Other euphemisms: Wiener, member, organ - except goober tends to be considered a little more polite and it's usually (but not always) applied to a child's penis - a word your grandma might use, "Ow! The little man has caught his goober in his zipper!"
k
never heard that, FF.
a goober is just a doofus.
"Ow! The little man has caught his goober in his zipper!"YOUCH! Well, thank you for that image. I must say you gave me my first belly-laugh in over a week. Thank you!
http://www.mayberry.com/tagsrwc/georgelindsey/*********
I have heard it as slang for 'sputum'... that green-ish mucus one coughs up after a dose of expectorant.
Jim Nabors played Gomer Pyle on the Andy Griffith Show in 1963 and 1964. He was replaced by his "cousin" Goober Pyle, played by George Lindsey, from 1965-1968. Both roles depicted hicks.
coming full circle:
goober <> country hick <> Gomer <?> gomeral
gomeral - [Brit dialect] a half-wit; dunce, fool
Well, musick, Father Steve mantled you, as they say on another board, but I figured I'd let someone (or sometwo) else bring it up before I admitted to my small degree of separation from George Lindsey: he is (was?) my third cousin. I'm guessing goober means "pea-brained" or similar.
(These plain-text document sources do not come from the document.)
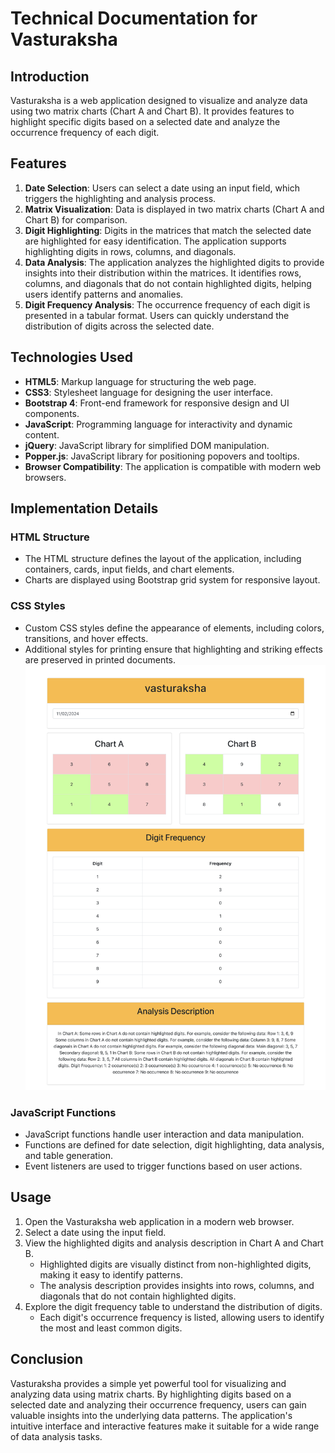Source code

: # Technical Documentation for Vasturaksha

## Introduction
Vasturaksha is a web application designed to visualize and analyze data using two matrix charts (Chart A and Chart B). It provides features to highlight specific digits based on a selected date and analyze the occurrence frequency of each digit.

## Features
1. **Date Selection**: Users can select a date using an input field, which triggers the highlighting and analysis process.
2. **Matrix Visualization**: Data is displayed in two matrix charts (Chart A and Chart B) for comparison.
3. **Digit Highlighting**: Digits in the matrices that match the selected date are highlighted for easy identification. The application supports highlighting digits in rows, columns, and diagonals.
4. **Data Analysis**: The application analyzes the highlighted digits to provide insights into their distribution within the matrices. It identifies rows, columns, and diagonals that do not contain highlighted digits, helping users identify patterns and anomalies.
5. **Digit Frequency Analysis**: The occurrence frequency of each digit is presented in a tabular format. Users can quickly understand the distribution of digits across the selected date.

## Technologies Used
- **HTML5**: Markup language for structuring the web page.
- **CSS3**: Stylesheet language for designing the user interface.
- **Bootstrap 4**: Front-end framework for responsive design and UI components.
- **JavaScript**: Programming language for interactivity and dynamic content.
- **jQuery**: JavaScript library for simplified DOM manipulation.
- **Popper.js**: JavaScript library for positioning popovers and tooltips.
- **Browser Compatibility**: The application is compatible with modern web browsers.

## Implementation Details
### HTML Structure
- The HTML structure defines the layout of the application, including containers, cards, input fields, and chart elements.
- Charts are displayed using Bootstrap grid system for responsive layout.

### CSS Styles
- Custom CSS styles define the appearance of elements, including colors, transitions, and hover effects.
- Additional styles for printing ensure that highlighting and striking effects are preserved in printed documents.
![Image Alt Text](./output.png)
### JavaScript Functions
- JavaScript functions handle user interaction and data manipulation.
- Functions are defined for date selection, digit highlighting, data analysis, and table generation.
- Event listeners are used to trigger functions based on user actions.

## Usage
1. Open the Vasturaksha web application in a modern web browser.
2. Select a date using the input field.
3. View the highlighted digits and analysis description in Chart A and Chart B.
   - Highlighted digits are visually distinct from non-highlighted digits, making it easy to identify patterns.
   - The analysis description provides insights into rows, columns, and diagonals that do not contain highlighted digits.
4. Explore the digit frequency table to understand the distribution of digits.
   - Each digit's occurrence frequency is listed, allowing users to identify the most and least common digits.

## Conclusion
Vasturaksha provides a simple yet powerful tool for visualizing and analyzing data using matrix charts. By highlighting digits based on a selected date and analyzing their occurrence frequency, users can gain valuable insights into the underlying data patterns. The application's intuitive interface and interactive features make it suitable for a wide range of data analysis tasks.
Goober = pea-brain, definitely.
George Lindsey: he is (was?) my third cousin Cool! Are you enough on his good side to be named in his will?? [slavering e]
gh, when you were a
barefoot child in the Ozarks, you had to walk all the way to the TV to change channels and it was uphill both ways, right?
Cool! Are you enough on his good side to be named in his will??
It sounds like they are closer to 1 1/2 degree of seperation...
...he is (was?) my...
Isn't a goober those jujube type candies? You know...they are clear and have very sweet "fruit" tastes and are chewy like rubber. As if you only added a few millilitres of water in Jello.
Oh, I know, like those bears.
Yes, they were pitched in the same advertisment song "Goobers and Raisinetes".
gh, when you were a barefoot child in the Ozarks, you had to walk all the way to the TV to change channels and it was uphill both ways, right?TV? We had a cardboard box and would take turns sitting in it at night, entertaining the family. Yes, lots of hills, but what's a
channel?
Father Steve mantled you, as they say on another board ...
I am assuming that mantling someone is a bad thing to have done, so I will apologize for it, without having any sense of what it is that I did which constituted this sin.
in the Ozarks, you had to walk all the way to the TV to change channels and it was uphill both ways
At least in the Ozarks you didn't have to worry about it being through the snow.
And, DaddyioS, 'mantling' is 'chopping someone's liver.'
At least in the Ozarks you didn't have to worry about it being through the snow.True. No snow in the house...usually. But it snowed quite a lot -- outside -- where I grew up.
And, DaddyioS, 'mantling' is 'chopping someone's liver.'Sorry, but I'm drawing a complete blank with that one, Faldage.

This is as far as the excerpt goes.